Chakwera Delivers 2023 SONA Amid Opposition Disruptions
Lilongwe: President Lazarus Chakwera delivered his much-anticipated State of the Nation Address (SONA) in the Parliament Building here in the capital city amid interruptions from the opposition benches.
The visibly courageous Chakwera seemed to take no issue with the interruptions as he continued to outline his plans for Malawi in the upcoming 2023/2024 fiscal year. He had readied himself for this.
“As a former Member of this House, I have friends and colleagues on both sides of the political divide, and some of them warned me that my reception in this Chamber today may be hostile.
“However, I have come today without anxiety, not only because it is required of me to be here by Section 89 of our Republic’s Constitution, but also because the time I spent as a Member of this House persuades me that both sides of the political divide are dominated by serious and patriotic men and women who have gathered here for no other reason than to debate respectfully about what is best for Malawians,” he stated.
On several occasions Speaker Catherine Gotani Hara intervened to calm the situation so the president could continue his address.
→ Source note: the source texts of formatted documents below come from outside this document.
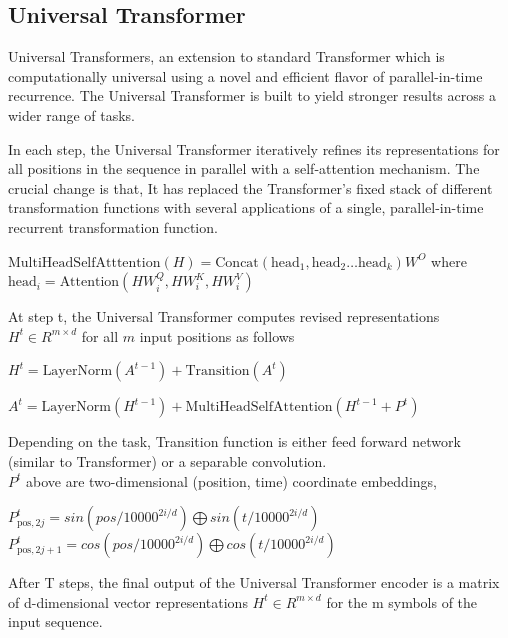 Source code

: \documentclass{article}
\begin{document}
\begin{multicols}{2}
    \section{Universal Transformer}
     Universal Transformers, an extension to standard Transformer which is computationally universal using a novel and efficient flavor of parallel-in-time recurrence. The Universal Transformer is built to yield stronger results across a wider range of tasks.
     
     In each step, the Universal Transformer iteratively refines its representations for all positions in the
sequence in parallel with a self-attention mechanism. The crucial change is that, It has replaced the Transformer’s fixed stack of different transformation functions with several applications of a single, parallel-in-time recurrent transformation function.


\begin{center}
$\text{MultiHeadSelfAtttention}(H) = \text{Concat} (\text{head}_1, \text{head}_2 \dots \text{head}_k)W^O$
where $\text{head}_i = \text{Attention} (HW^Q_i,HW^K_i, HW^V_i)$
\end{center}

At step t, the Universal Transformer computes revised representations $H^t \in  R^{m\times d}$ for all $m$ input positions as follows

\begin{center}
$H^t  = \text{LayerNorm}(A^{t-1})+\text{Transition}(A^t)$
\end{center}
\begin{center}
 \noindent $ A^t  = \text{LayerNorm}(H^{t-1})+\text{MultiHeadSelfAttention}(H^{t-1}+P^t)$
\end{center}

\noindent Depending on the task, Transition function is either feed forward network (similar to Transformer) or a separable
convolution. \\
$P^t$ above are two-dimensional (position, time) coordinate embeddings,

\begin{center}
$P^t_{\text{pos},2j} = sin(pos/10000^{2i/d})\bigoplus sin(t/10000^{2i/d})$
$P^t_{\text{pos},2j+1} = cos(pos/10000^{2i/d})\bigoplus cos(t/10000^{2i/d})$
\end{center}

After T steps, the final output of the Universal Transformer encoder is a matrix of d-dimensional vector representations $H^t \in  R^{m\times d}$ for the m symbols of the input sequence.



\end{multicols}
\end{document}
The opposition seemed to have prepared for a showdown well ahead. Some of the MPs put on attire made from fertilizer sacks, according to them, to indicate the Tonse government’s failure to run the 2022/2023 farm subsidies programme and general poverty in the country.
The situation got even worse when the president said: “I was saddened, Madam Speaker, when one Member of Parliament from Mulanje came to thank me for ensuring that the people in his constituency who are food insecure had received their allocation of food
“..... for he feared that his constituency would be excluded from the relief because he sits on the opposition side and because he knows that past Administrations had a habit of politicizing food and using cycles of hunger for political ends. But that is not the vision I have for the country, and that is not what Malawians want. “
The opposition MPs, mainly from the Democratic Progressive Party (DPP), demanded to know who the said MP was.
At one point, Speaker Gotani Hara nearly sent out Mulanje South MP Naomi Kilekwa who was one of those interrupting the speech. She called the sergeant-at-arms to evict the MP but she resisted.
In an apparent move to save time, the speaker gave in. “I’ll deal with this matter later,” she said, allowing the president to resume speaking.
This was Chakwera’s 4th State of the Nation Address since he assumed office in June 2020 after winning a highly contested election which followed a Supreme Court decision to annul the previous election of his contender Peter Mutharika of the DPP. It marks the beginning of the 50th Session of the Malawi Parliament.
In the coming days, Minister of Finance Sosten will be presenting his 2023/2024 national budget to complement the SONA.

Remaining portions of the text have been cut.